Relationship marketing has emerged from the 1980s as a key concept in marketing literature and widely adopted by organizations in the contemporary business world. Relationship marketing shifts attention from short-term transaction and immediate profits toward a process of creating customer value through long-term relationships with customers.
The modern relationship marketing can be understood if it is contrasted with the traditional transactional marketing. In transactional marketing, the focus is on sales and sales are achieved through the effective implementation of marketing mix. Sales are perceived to be the result of immediate actions such as aggressive selling, sales promotion, or advertising.

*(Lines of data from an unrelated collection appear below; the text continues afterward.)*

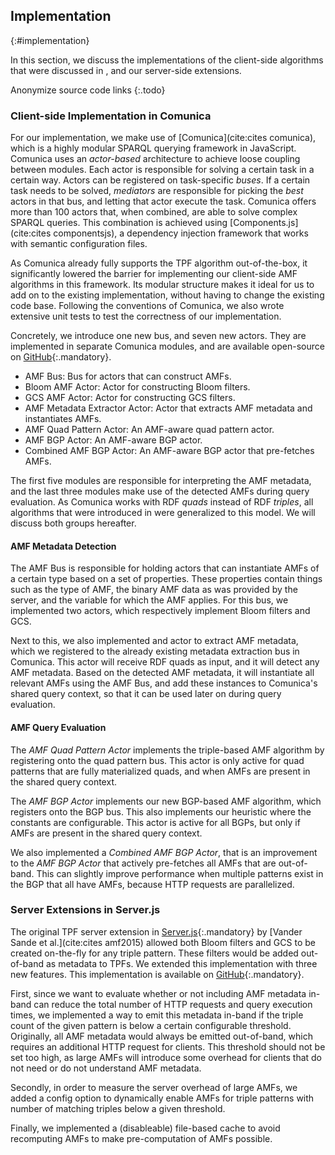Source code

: ## Implementation
{:#implementation}

In this section, we discuss the implementations of the client-side algorithms
that were discussed in [](#solution), and our server-side extensions.

Anonymize source code links
{:.todo}

### Client-side Implementation in Comunica

For our implementation, we make use of [Comunica](cite:cites comunica),
which is a highly modular SPARQL querying framework in JavaScript.
Comunica uses an _actor-based_ architecture to achieve loose coupling between modules.
Each actor is responsible for solving a certain task in a certain way.
Actors can be registered on task-specific _buses_.
If a certain task needs to be solved, _mediators_ are responsible for picking the _best_ actors in that bus,
and letting that actor execute the task.
Comunica offers more than 100 actors that, when combined, are able to solve complex SPARQL queries.
This combination is achieved using [Components.js](cite:cites componentsjs),
a dependency injection framework that works with semantic configuration files.

As Comunica already fully supports the TPF algorithm out-of-the-box,
it significantly lowered the barrier for implementing our client-side AMF algorithms in this framework.
Its modular structure makes it ideal for us to add on to the existing implementation,
without having to change the existing code base.
Following the conventions of Comunica,
we also wrote extensive unit tests to test the correctness of our implementation.

Concretely, we introduce one new bus, and seven new actors.
They are implemented in separate Comunica modules,
and are available open-source on [GitHub](https://github.com/comunica/comunica-feature-amf){:.mandatory}.

* AMF Bus: Bus for actors that can construct AMFs.
* Bloom AMF Actor: Actor for constructing Bloom filters.
* GCS AMF Actor: Actor for constructing GCS filters.
* AMF Metadata Extractor Actor: Actor that extracts AMF metadata and instantiates AMFs.
* AMF Quad Pattern Actor: An AMF-aware quad pattern actor.
* AMF BGP Actor: An AMF-aware BGP actor.
* Combined AMF BGP Actor: An AMF-aware BGP actor that pre-fetches AMFs.

The first five modules are responsible for interpreting the AMF metadata,
and the last three modules make use of the detected AMFs during query evaluation.
As Comunica works with RDF _quads_ instead of RDF _triples_,
all algorithms that were introduced in [](#solution) were generalized to this model.
We will discuss both groups hereafter.

#### AMF Metadata Detection

The AMF Bus is responsible for holding actors that can instantiate AMFs of a certain type
based on a set of properties.
These properties contain things such as the type of AMF,
the binary AMF data as was provided by the server,
and the variable for which the AMF applies.
For this bus, we implemented two actors, which respectively implement Bloom filters and GCS.

Next to this, we also implemented and actor to extract AMF metadata,
which we registered to the already existing metadata extraction bus in Comunica.
This actor will receive RDF quads as input,
and it will detect any AMF metadata.
Based on the detected AMF metadata, it will instantiate all relevant AMFs using the AMF Bus,
and add these instances to Comunica's shared query context, so that it can be used later on during query evaluation.

#### AMF Query Evaluation

The _AMF Quad Pattern Actor_ implements the triple-based AMF algorithm
by registering onto the quad pattern bus.
This actor is only active for quad patterns that are fully materialized quads,
and when AMFs are present in the shared query context.

The _AMF BGP Actor_ implements our new BGP-based AMF algorithm,
which registers onto the BGP bus.
This also implements our heuristic where the constants are configurable.
This actor is active for all BGPs, but only if AMFs are present in the shared query context.

We also implemented a _Combined AMF BGP Actor_,
that is an improvement to the _AMF BGP Actor_
that actively pre-fetches all AMFs that are out-of-band.
This can slightly improve performance when multiple patterns exist in the BGP that all have AMFs,
because HTTP requests are parallelized.

### Server Extensions in Server.js

The original TPF server extension in [Server.js](https://github.com/LinkedDataFragments/Server.js/tree/feature-handlers-amf){:.mandatory}
by [Vander Sande et al.](cite:cites amf2015)
allowed both Bloom filters and GCS to be created on-the-fly for any triple pattern.
These filters would be added out-of-band as metadata to TPFs.
We extended this implementation with three new features.
This implementation is available on [GitHub](https://github.com/LinkedDataFragments/Server.js/tree/feature-handlers-amf-2){:.mandatory}.

First, since we want to evaluate whether or not including AMF metadata in-band
can reduce the total number of HTTP requests and query execution times,
we implemented a way to emit this metadata in-band if the triple count of the given pattern is below a certain configurable threshold.
Originally, all AMF metadata would always be emitted out-of-band,
which requires an additional HTTP request for clients.
This threshold should not be set too high, as large AMFs will introduce some overhead for clients
that do not need or do not understand AMF metadata.

Secondly, in order to measure the server overhead of large AMFs,
we added a config option to dynamically enable AMFs for triple patterns
with number of matching triples below a given threshold.

Finally, we implemented a (disableable) file-based cache to avoid recomputing AMFs
to make pre-computation of AMFs possible.
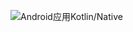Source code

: ![Android应用Kotlin/Native](https://www.notion.so/Android-Kotlin-Native-eb6498efe11d4cad8b19a37421147400)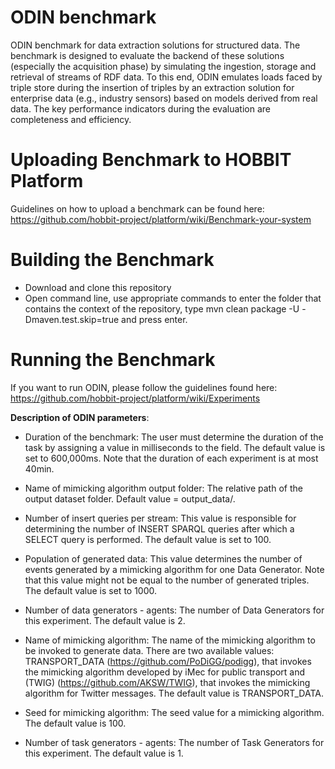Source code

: # ODIN benchmark

ODIN benchmark for data extraction solutions for structured data. The benchmark is designed to evaluate the backend of these solutions (especially the acquisition phase) by simulating the ingestion, storage and retrieval of streams of RDF data. To this end, ODIN emulates loads faced by triple store during the insertion of triples by an extraction solution for enterprise data (e.g., industry sensors) based on models derived from real data. The key performance indicators during the evaluation are completeness and efficiency.

# Uploading Benchmark to HOBBIT Platform
Guidelines on how to upload a benchmark can be found here: https://github.com/hobbit-project/platform/wiki/Benchmark-your-system

# Building the Benchmark
* Download and clone this repository
* Open command line, use appropriate commands to enter the folder that contains the context of the repository, type mvn clean package -U -Dmaven.test.skip=true and press enter.

# Running the Benchmark
If you want to run ODIN, please follow the guidelines found here: https://github.com/hobbit-project/platform/wiki/Experiments

**Description of ODIN parameters**:
* Duration of the benchmark: The user must determine the duration of the task by assigning a value in milliseconds to the field. The default value is set to 600,000ms. Note that the duration of each experiment is at most 40min.

* Name of mimicking algorithm output folder: The relative path of the output dataset folder. Default value =  output_data/. 

* Number of insert queries per stream: This value is responsible for determining the number of INSERT SPARQL queries after which a SELECT query is performed. The default value is set to 100.

* Population of generated data: This value determines the number of events generated by a mimicking algorithm for one Data Generator. Note that this value might not be equal to the number of generated triples. The default value is set to 1000.

* Number of data generators - agents: The number of Data Generators for this experiment. The default value is 2.

* Name of mimicking algorithm: The name of the mimicking algorithm to be invoked to generate data. There are two available values: TRANSPORT\_DATA (https://github.com/PoDiGG/podigg), that invokes the mimicking algorithm developed by iMec for public transport 
  and (TWIG) (https://github.com/AKSW/TWIG), that invokes the mimicking algorithm for Twitter messages. The default value is TRANSPORT\_DATA.
  
* Seed for mimicking algorithm: The seed value for a mimicking algorithm. The default value is 100.

* Number of task generators - agents:  The number of Task Generators for this experiment. The default value is 1.
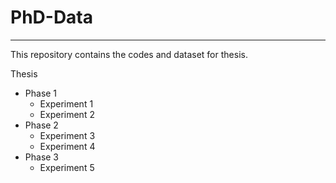 # PhD-Data
---
This repository contains the codes and dataset for thesis.

Thesis
- Phase 1
  - Experiment 1
  - Experiment 2
- Phase 2
  - Experiment 3
  - Experiment 4
- Phase 3
  - Experiment 5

Relationship marketing's focus is not on immediate sales; rather it is directed at building a large group of satisfied and loyal customers. Customer retention and winning back lost customers are the key strategy in relationship marketing. Relationship marketing uses sustained long-term efforts in delivering value to the customers and profit to the firm.
In a competitive market, it is not enough to build relationship only with customers; it is equally important to establish relationships with the vendors, intermediaries, and other influence groups. Relationship marketing is adopted by smart marketers who try to build up a long-term trusting, win-win relationship with valued customers, distributors, dealers, suppliers, and other stakeholders.
This approach is directed at building strong economic, technical and social relationship with the parties concerned over a period of time. The objective of relationship marketing is to build a valuable company asset popularly known as marketing network. today, the real competition is not between companies; rather it is between marketing networks.